* Action item: Check every line of the entries for the string "values" and return the ones that contain it.

===== Task inputs

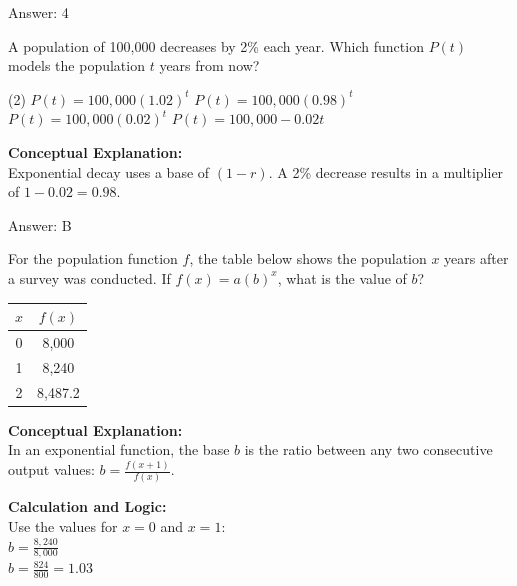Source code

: \documentclass[11pt,paper=a4,answers]{exam}
\begin{document}
\begin{questions}
\begin{solution}
\vspace{25pt}

Answer: \colorbox{yellow!100}{4}
\end{solution}

\vspace{40pt}

\question
A population of 100,000 decreases by 2\% each year. Which function $P(t)$ models the population $t$ years from now?
\begin{tasks}(2)
    \task $P(t) = 100,000(1.02)^t$
    \task $P(t) = 100,000(0.98)^t$
    \task $P(t) = 100,000(0.02)^t$
    \task $P(t) = 100,000 - 0.02t$
\end{tasks}

\begin{solution}
\textbf{Conceptual Explanation:} \\
Exponential decay uses a base of $(1 - r)$. A 2\% decrease results in a multiplier of $1 - 0.02 = 0.98$.

\vspace{25pt}

Answer: \colorbox{yellow!100}{B}
\end{solution}

\vspace{40pt}

\question
For the population function $f$, the table below shows the population $x$ years after a survey was conducted. If $f(x) = a(b)^x$, what is the value of $b$?
\begin{center}
\begin{tabular}{|c|c|}
\hline
$x$ & $f(x)$ \\ \hline
0 & 8,000 \\ \hline
1 & 8,240 \\ \hline
2 & 8,487.2 \\ \hline
\end{tabular}
\end{center}

\begin{solution}
\textbf{Conceptual Explanation:} \\
In an exponential function, the base $b$ is the ratio between any two consecutive output values: $b = \frac{f(x+1)}{f(x)}$.

\vspace{20pt}

\textbf{Calculation and Logic:} \\
Use the values for $x=0$ and $x=1$: \\
$b = \frac{8,240}{8,000}$ \\
$b = \frac{824}{800} = 1.03$


\end{solution}
\end{questions}
\end{document}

==========

* Exercise solution:
In an exponential function, the base $b$ is the ratio between any two consecutive output values: $b = \frac{f(x+1)}{f(x)}$.
Use the values for $x=0$ and $x=1$: \\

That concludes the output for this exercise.